Le débat sur la guerre aérienne pendant la Seconde Guerre mondiale est devenu plus important ces dernières années. Comme le Agence fédérale pour l'éducation civique décrit, la guerre aérienne est un sujet sensible pour de nombreux Allemands, qui est souvent abordé sous le slogan « tabou allemand ». Alors que dans la culture britannique du souvenir, les raids aériens font partie de l’identité nationale, en Allemagne, on se concentre souvent trop sur les pertes subies, tandis que le contexte du national-socialisme reste en arrière-plan.

Un incident effrayant affectant l'histoire juive de Templin montre également à quel point la culture du souvenir peut être vulnérable : la tentative de retirer une plaque commémorative de l'histoire juive a choqué la ville.

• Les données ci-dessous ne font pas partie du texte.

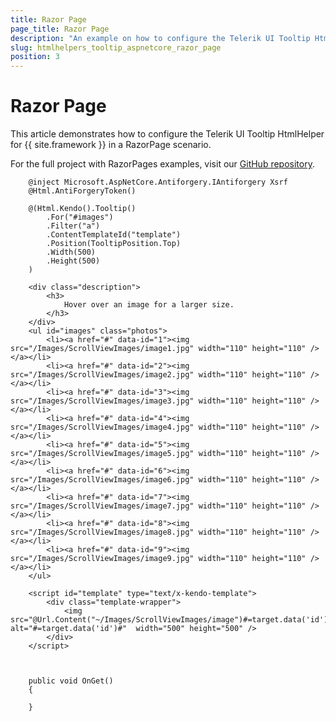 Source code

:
 ```yaml
---
title: Razor Page
page_title: Razor Page
description: "An example on how to configure the Telerik UI Tooltip HtmlHelper for {{ site.framework }} in a Razor Page."
slug: htmlhelpers_tooltip_aspnetcore_razor_page
position: 3
---
```


# Razor Page

This article demonstrates how to configure the Telerik UI Tooltip HtmlHelper for {{ site.framework }} in a RazorPage scenario.

For the full project with RazorPages examples, visit our [GitHub repository](https://github.com/telerik/ui-for-aspnet-core-examples/tree/master/Telerik.Examples.RazorPages).

```tab-RazorPage(csthml)        
    @inject Microsoft.AspNetCore.Antiforgery.IAntiforgery Xsrf
    @Html.AntiForgeryToken()

    @(Html.Kendo().Tooltip()
        .For("#images")
        .Filter("a")
        .ContentTemplateId("template")
        .Position(TooltipPosition.Top)
        .Width(500)
        .Height(500)
    )

    <div class="description">
        <h3>
            Hover over an image for a larger size.
        </h3>
    </div>
    <ul id="images" class="photos">
        <li><a href="#" data-id="1"><img src="/Images/ScrollViewImages/image1.jpg" width="110" height="110" /></a></li>
        <li><a href="#" data-id="2"><img src="/Images/ScrollViewImages/image2.jpg" width="110" height="110" /></a></li>
        <li><a href="#" data-id="3"><img src="/Images/ScrollViewImages/image3.jpg" width="110" height="110" /></a></li>
        <li><a href="#" data-id="4"><img src="/Images/ScrollViewImages/image4.jpg" width="110" height="110" /></a></li>
        <li><a href="#" data-id="5"><img src="/Images/ScrollViewImages/image5.jpg" width="110" height="110" /></a></li>
        <li><a href="#" data-id="6"><img src="/Images/ScrollViewImages/image6.jpg" width="110" height="110" /></a></li>
        <li><a href="#" data-id="7"><img src="/Images/ScrollViewImages/image7.jpg" width="110" height="110" /></a></li>
        <li><a href="#" data-id="8"><img src="/Images/ScrollViewImages/image8.jpg" width="110" height="110" /></a></li>
        <li><a href="#" data-id="9"><img src="/Images/ScrollViewImages/image9.jpg" width="110" height="110" /></a></li>
    </ul>

    <script id="template" type="text/x-kendo-template">
        <div class="template-wrapper">
            <img src="@Url.Content("~/Images/ScrollViewImages/image")#=target.data('id')#.jpg" alt="#=target.data('id')#"  width="500" height="500" />
        </div>
    </script>
	
```
```tab-PageModel(cshtml.cs)      
	
    public void OnGet()
    {

    }
    
```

Mais même si cette planche a été attaquée, elle est à nouveau solidement ancrée. Cela nous rappelle combien il est important de préserver les souvenirs et de leur donner une place dans notre présent.

Les rapports et les souvenirs de la boulangerie Schmidt et des destructions causées par la guerre donnent non seulement un regard sur le passé, mais aussi sur les défis auxquels la ville de Templin est aujourd'hui confrontée. Il est important non seulement de recueillir les histoires nostalgiques, mais aussi de tirer les leçons de l’histoire pour comprendre comment nous voulons nous traiter les uns les autres dans le présent.